→ BRIEF
Begin at the top of the records below and print each line exactly until the line containing "<p>- COMUNICAÇÃO</p>" has been printed; any pictures are to be left out.

→ EXERCISE MATERIAL

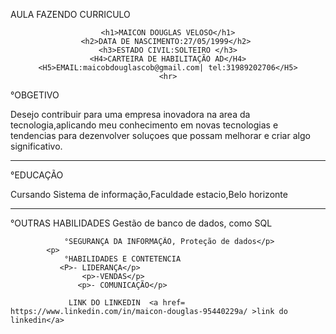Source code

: 
AULA FAZENDO CURRICULO

<html>
<head>
    <title>CURRICULO</title>
</head>
 
<body><center>
 
    <h1>MAICON DOUGLAS VELOSO</h1>
    <h2>DATA DE NASCIMENTO:27/05/1999</h2> 
    <h3>ESTADO CIVIL:SOLTEIRO </h3>
    <H4>CARTEIRA DE HABILITAÇÃO AD</H4>
    <H5>EMAIL:maicobdouglascob@gmail.com| tel:31989202706</H5>
    <hr>
</center>
    <p>°OBGETIVO </p>
    <P>Desejo contribuir para uma empresa inovadora na area da tecnologia,aplicando meu conhecimento
         em novas tecnologias e tendencias para dezenvolver soluçoes que possam melhorar e criar algo significativo.</P>
         <hr>
         <p>°EDUCAÇÃO<P>
            <P>Cursando
            Sistema de informação,Faculdade estacio,Belo horizonte
            </P>
            <hr>
            <p>
                °OUTRAS HABILIDADES
                Gestão de banco de dados, como SQL<p>
 
                °SEGURANÇA DA INFORMAÇÃO, Proteção de dados</p>
            <p>
                °HABILIDADES E CONTETENCIA
               <P>- LIDERANÇA</p>
                    <p>-VENDAS</p>
                   <p>- COMUNICAÇÃO</p>
 
                 LINK DO LINKEDIN  <a href= https://www.linkedin.com/in/maicon-douglas-95440229a/ >link do linkedin</a>
               
       
</body>
</html>
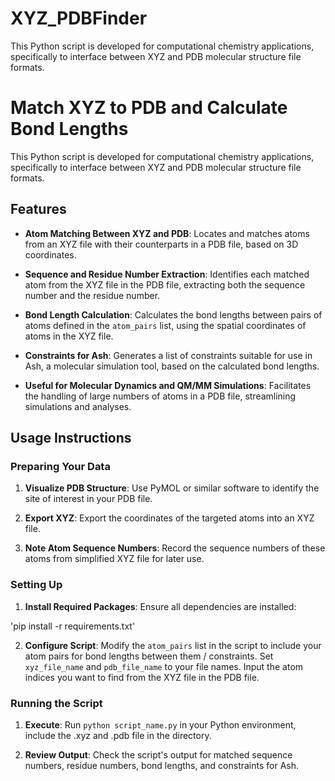 # XYZ_PDBFinder
This Python script is developed for computational chemistry applications, specifically to interface between XYZ and PDB molecular structure file formats.
# Match XYZ to PDB and Calculate Bond Lengths

This Python script is developed for computational chemistry applications, specifically to interface between XYZ and PDB molecular structure file formats.

## Features

- **Atom Matching Between XYZ and PDB**: Locates and matches atoms from an XYZ file with their counterparts in a PDB file, based on 3D coordinates.

- **Sequence and Residue Number Extraction**: Identifies each matched atom from the XYZ file in the PDB file, extracting both the sequence number and the residue number.

- **Bond Length Calculation**: Calculates the bond lengths between pairs of atoms defined in the `atom_pairs` list, using the spatial coordinates of atoms in the XYZ file.

- **Constraints for Ash**: Generates a list of constraints suitable for use in Ash, a molecular simulation tool, based on the calculated bond lengths.

- **Useful for Molecular Dynamics and QM/MM Simulations**: Facilitates the handling of large numbers of atoms in a PDB file, streamlining simulations and analyses.

## Usage Instructions

### Preparing Your Data

1. **Visualize PDB Structure**: Use PyMOL or similar software to identify the site of interest in your PDB file.

2. **Export XYZ**: Export the coordinates of the targeted atoms into an XYZ file.

3. **Note Atom Sequence Numbers**: Record the sequence numbers of these atoms from simplified XYZ file for later use.

### Setting Up

1. **Install Required Packages**: Ensure all dependencies are installed:

'pip install -r requirements.txt'

2. **Configure Script**: Modify the `atom_pairs` list in the script to include your atom pairs for bond lengths between them / constraints. Set `xyz_file_name` and `pdb_file_name` to your file names. Input the atom indices you want to find from the XYZ file in the PDB file.

### Running the Script

1. **Execute**: Run `python script_name.py` in your Python environment, include the .xyz and .pdb file in the directory.

2. **Review Output**: Check the script's output for matched sequence numbers, residue numbers, bond lengths, and constraints for Ash.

→ TASK RESPONSE
Source code

: 
AULA FAZENDO CURRICULO

<html>
<head>
    <title>CURRICULO</title>
</head>
 
<body><center>
 
    <h1>MAICON DOUGLAS VELOSO</h1>
    <h2>DATA DE NASCIMENTO:27/05/1999</h2> 
    <h3>ESTADO CIVIL:SOLTEIRO </h3>
    <H4>CARTEIRA DE HABILITAÇÃO AD</H4>
    <H5>EMAIL:maicobdouglascob@gmail.com| tel:31989202706</H5>
    <hr>
</center>
    <p>°OBGETIVO </p>
    <P>Desejo contribuir para uma empresa inovadora na area da tecnologia,aplicando meu conhecimento
         em novas tecnologias e tendencias para dezenvolver soluçoes que possam melhorar e criar algo significativo.</P>
         <hr>
         <p>°EDUCAÇÃO<P>
            <P>Cursando
            Sistema de informação,Faculdade estacio,Belo horizonte
            </P>
            <hr>
            <p>
                °OUTRAS HABILIDADES
                Gestão de banco de dados, como SQL<p>
 
                °SEGURANÇA DA INFORMAÇÃO, Proteção de dados</p>
            <p>
                °HABILIDADES E CONTETENCIA
               <P>- LIDERANÇA</p>
                    <p>-VENDAS</p>
                   <p>- COMUNICAÇÃO</p>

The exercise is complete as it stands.